==== Extracted records ====

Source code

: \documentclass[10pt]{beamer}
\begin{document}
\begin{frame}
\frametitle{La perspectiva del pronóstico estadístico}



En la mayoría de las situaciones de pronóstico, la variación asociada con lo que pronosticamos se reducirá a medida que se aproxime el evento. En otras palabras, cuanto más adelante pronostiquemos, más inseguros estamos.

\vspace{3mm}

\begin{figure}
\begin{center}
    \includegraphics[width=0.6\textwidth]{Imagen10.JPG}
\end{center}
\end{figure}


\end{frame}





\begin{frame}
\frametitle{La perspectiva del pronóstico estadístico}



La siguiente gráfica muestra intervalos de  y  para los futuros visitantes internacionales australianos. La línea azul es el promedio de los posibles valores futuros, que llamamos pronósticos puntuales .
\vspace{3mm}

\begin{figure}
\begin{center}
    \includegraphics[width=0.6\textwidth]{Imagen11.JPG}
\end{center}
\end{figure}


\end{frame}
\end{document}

====

*Work to complete*.
Please write out the records from above, keeping every line exact.

*Output below*.
Source code

: \documentclass[10pt]{beamer}
\begin{document}
\begin{frame}
\frametitle{La perspectiva del pronóstico estadístico}



En la mayoría de las situaciones de pronóstico, la variación asociada con lo que pronosticamos se reducirá a medida que se aproxime el evento. En otras palabras, cuanto más adelante pronostiquemos, más inseguros estamos.

\vspace{3mm}

\begin{figure}
\begin{center}
    \includegraphics[width=0.6\textwidth]{Imagen10.JPG}
\end{center}
\end{figure}


\end{frame}





\begin{frame}
\frametitle{La perspectiva del pronóstico estadístico}



La siguiente gráfica muestra intervalos de  y  para los futuros visitantes internacionales australianos. La línea azul es el promedio de los posibles valores futuros, que llamamos pronósticos puntuales .
\vspace{3mm}

\begin{figure}
\begin{center}
    \includegraphics[width=0.6\textwidth]{Imagen11.JPG}
\end{center}
\end{figure}


\end{frame}
\end{document}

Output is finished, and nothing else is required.